On Liturgies

For the longest time, I sucked at praying.

In the event I even remembered to pray, I would set out for a 20 minute stint, because 20 minutes felt like the bare minimum a truly holy person ought to achieve. Then, I’d spend half that time GM’ing my ideal Sixers roster, or daydreaming about The Lord of the Rings, or running through the chords of my favorite jazz tunes, the next six minutes, apologizing to God for my unfocused mind, maybe two minutes making a request on somebody else’s behalf, with a final flourish of repentance for sucking so much at prayer.

What rescued me from this self-deprecating morass were the hallowed words of Christians of bygone ages: Clement of Rome, Ephram, Basil the Great, Ambrose of Milan, Augustine of Hippo, Clare of Assisi, Hildegard of Bingen, St. Benedict and St. Francis, Erasmus, Blaise Pascal, and yes, even a little John Calvin. Added to these were the daily offices of the Orthodox, the Catholic and Anglican traditions. I decided that, if nothing else, I could at least offer these words as a prayer. It soon became a routine.

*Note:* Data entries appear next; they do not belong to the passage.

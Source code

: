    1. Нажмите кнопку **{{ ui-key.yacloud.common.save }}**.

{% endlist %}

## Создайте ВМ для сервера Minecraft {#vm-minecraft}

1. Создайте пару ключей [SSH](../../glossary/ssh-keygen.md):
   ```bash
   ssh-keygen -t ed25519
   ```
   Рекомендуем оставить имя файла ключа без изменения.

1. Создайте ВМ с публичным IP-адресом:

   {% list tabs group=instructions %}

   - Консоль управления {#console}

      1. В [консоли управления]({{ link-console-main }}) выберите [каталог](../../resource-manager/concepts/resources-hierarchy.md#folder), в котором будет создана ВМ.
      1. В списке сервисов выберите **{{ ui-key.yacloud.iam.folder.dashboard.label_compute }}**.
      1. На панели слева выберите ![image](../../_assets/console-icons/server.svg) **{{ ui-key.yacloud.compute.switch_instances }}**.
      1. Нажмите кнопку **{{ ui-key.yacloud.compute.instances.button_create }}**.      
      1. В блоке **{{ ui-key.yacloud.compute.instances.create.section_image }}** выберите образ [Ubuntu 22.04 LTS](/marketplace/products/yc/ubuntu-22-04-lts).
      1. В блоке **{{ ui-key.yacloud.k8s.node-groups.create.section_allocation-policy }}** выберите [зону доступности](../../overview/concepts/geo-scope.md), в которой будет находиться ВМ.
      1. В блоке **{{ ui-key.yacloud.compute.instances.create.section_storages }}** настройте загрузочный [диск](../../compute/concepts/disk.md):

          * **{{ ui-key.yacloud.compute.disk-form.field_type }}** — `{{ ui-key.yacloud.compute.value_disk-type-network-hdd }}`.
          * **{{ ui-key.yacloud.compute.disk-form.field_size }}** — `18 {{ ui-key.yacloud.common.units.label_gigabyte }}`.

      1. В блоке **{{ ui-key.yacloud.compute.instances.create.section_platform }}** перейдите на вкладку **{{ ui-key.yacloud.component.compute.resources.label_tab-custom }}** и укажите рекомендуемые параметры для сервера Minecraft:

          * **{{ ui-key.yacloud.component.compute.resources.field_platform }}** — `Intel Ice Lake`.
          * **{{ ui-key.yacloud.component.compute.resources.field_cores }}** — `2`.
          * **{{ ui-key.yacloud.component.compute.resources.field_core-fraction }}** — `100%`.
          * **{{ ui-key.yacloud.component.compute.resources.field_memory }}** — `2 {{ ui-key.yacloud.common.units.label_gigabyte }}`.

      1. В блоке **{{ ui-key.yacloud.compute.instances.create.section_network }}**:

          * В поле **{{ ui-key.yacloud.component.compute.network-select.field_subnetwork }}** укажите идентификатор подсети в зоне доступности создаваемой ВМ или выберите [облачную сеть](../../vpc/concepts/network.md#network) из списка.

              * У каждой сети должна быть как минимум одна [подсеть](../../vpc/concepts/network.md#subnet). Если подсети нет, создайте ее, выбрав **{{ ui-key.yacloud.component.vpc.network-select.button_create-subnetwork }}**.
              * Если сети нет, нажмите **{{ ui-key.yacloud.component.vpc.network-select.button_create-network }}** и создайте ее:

My evangelical upbringing had trained me to believe true prayer had to be spontaneous. Well, look where that got me. Now, I had come to a point in life where I searched for something reflective, something profound, a connection to something that transcended the narrow spaces of my own existence, a sense of belonging to that chain of the people of Jesus, stretching back two millennia.

In reciting these ancient prayers, I discovered just that. And over time, a funny thing happened: the more I spoke these borrowed phrases, the more they bled into my soul. Gradually, my own words began to emerge – and they sounded rich and meaningful. They sounded a lot like the words of those Christians of days past.

So I’ve decided to make a concerted effort to harness more of those words in the liturgies I publish here. They combine some of those ancient and time-honored prayers with original prayers of my own. I hope that you may be able to gain something from them, that they might help you, as they have me.